- _Activity_
What lines in the records below mention "colon"? List them all.

- _The data_
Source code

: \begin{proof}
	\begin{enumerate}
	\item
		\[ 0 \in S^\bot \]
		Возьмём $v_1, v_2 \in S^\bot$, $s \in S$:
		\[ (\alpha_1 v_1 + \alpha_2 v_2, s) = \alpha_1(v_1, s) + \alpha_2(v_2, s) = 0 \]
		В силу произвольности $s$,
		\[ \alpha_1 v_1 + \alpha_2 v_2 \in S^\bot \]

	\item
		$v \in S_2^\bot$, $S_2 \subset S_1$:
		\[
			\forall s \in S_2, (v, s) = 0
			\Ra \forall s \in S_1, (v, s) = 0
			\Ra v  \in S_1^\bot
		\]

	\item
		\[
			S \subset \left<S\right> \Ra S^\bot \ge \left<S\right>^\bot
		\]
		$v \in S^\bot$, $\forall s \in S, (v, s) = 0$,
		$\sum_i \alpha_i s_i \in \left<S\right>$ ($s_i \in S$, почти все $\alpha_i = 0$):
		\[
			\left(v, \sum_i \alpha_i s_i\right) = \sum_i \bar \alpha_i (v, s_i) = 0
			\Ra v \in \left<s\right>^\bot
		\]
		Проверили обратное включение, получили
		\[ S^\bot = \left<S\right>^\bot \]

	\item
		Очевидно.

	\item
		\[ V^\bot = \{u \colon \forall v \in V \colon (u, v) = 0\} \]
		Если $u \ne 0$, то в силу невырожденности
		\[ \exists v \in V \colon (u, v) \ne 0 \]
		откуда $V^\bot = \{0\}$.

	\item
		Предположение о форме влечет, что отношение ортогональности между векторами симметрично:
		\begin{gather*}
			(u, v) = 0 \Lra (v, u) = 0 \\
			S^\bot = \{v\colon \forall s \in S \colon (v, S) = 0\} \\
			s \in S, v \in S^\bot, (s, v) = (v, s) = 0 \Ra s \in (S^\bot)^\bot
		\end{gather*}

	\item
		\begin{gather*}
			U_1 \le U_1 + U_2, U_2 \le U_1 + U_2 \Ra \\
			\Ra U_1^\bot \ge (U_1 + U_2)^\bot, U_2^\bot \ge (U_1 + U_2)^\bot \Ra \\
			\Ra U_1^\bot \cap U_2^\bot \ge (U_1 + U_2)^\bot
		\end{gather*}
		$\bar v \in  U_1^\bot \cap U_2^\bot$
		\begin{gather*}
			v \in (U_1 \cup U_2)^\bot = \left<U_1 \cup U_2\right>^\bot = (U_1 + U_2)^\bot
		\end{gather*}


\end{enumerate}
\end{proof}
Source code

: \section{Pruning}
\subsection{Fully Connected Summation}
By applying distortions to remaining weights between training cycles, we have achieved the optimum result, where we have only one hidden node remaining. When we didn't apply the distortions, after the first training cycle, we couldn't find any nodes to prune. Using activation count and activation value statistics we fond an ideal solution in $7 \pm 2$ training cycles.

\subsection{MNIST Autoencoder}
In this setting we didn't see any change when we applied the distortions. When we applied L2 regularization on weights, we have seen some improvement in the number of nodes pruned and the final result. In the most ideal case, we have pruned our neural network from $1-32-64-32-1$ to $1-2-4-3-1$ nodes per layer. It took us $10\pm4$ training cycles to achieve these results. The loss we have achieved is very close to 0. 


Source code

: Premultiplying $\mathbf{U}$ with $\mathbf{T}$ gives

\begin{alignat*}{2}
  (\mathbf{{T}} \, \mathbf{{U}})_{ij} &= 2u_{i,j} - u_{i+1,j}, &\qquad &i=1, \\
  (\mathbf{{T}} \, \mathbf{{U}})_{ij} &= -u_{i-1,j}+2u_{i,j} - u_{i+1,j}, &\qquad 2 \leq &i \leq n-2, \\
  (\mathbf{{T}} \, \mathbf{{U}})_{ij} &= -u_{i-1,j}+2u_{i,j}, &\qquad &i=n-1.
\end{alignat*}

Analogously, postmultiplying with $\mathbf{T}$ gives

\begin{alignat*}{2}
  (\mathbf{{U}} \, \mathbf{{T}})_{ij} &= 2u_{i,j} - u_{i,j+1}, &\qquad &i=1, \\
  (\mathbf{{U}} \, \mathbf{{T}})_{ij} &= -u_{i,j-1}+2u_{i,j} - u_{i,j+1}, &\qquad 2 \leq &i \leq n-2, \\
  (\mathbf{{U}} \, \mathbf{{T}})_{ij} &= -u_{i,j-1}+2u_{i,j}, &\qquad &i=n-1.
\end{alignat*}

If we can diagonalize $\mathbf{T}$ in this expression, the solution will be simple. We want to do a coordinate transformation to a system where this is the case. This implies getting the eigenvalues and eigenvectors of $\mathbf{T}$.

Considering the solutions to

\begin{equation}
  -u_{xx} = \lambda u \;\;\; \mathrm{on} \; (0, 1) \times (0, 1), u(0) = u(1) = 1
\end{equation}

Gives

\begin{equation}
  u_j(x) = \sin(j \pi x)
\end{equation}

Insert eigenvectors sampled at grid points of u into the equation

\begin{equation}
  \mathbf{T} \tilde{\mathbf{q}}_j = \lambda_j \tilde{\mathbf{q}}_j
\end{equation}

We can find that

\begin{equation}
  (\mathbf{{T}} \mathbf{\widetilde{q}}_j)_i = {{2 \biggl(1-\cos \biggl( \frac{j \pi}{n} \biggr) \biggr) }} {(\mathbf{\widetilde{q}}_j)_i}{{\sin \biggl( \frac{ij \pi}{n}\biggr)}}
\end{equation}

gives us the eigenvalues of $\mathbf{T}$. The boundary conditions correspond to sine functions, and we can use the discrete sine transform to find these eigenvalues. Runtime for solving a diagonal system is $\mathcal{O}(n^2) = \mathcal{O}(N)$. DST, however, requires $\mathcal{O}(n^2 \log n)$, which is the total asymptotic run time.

- _Output for this task_
		\[ V^\bot = \{u \colon \forall v \in V \colon (u, v) = 0\} \]
		\[ \exists v \in V \colon (u, v) \ne 0 \]
			S^\bot = \{v\colon \forall s \in S \colon (v, S) = 0\} \\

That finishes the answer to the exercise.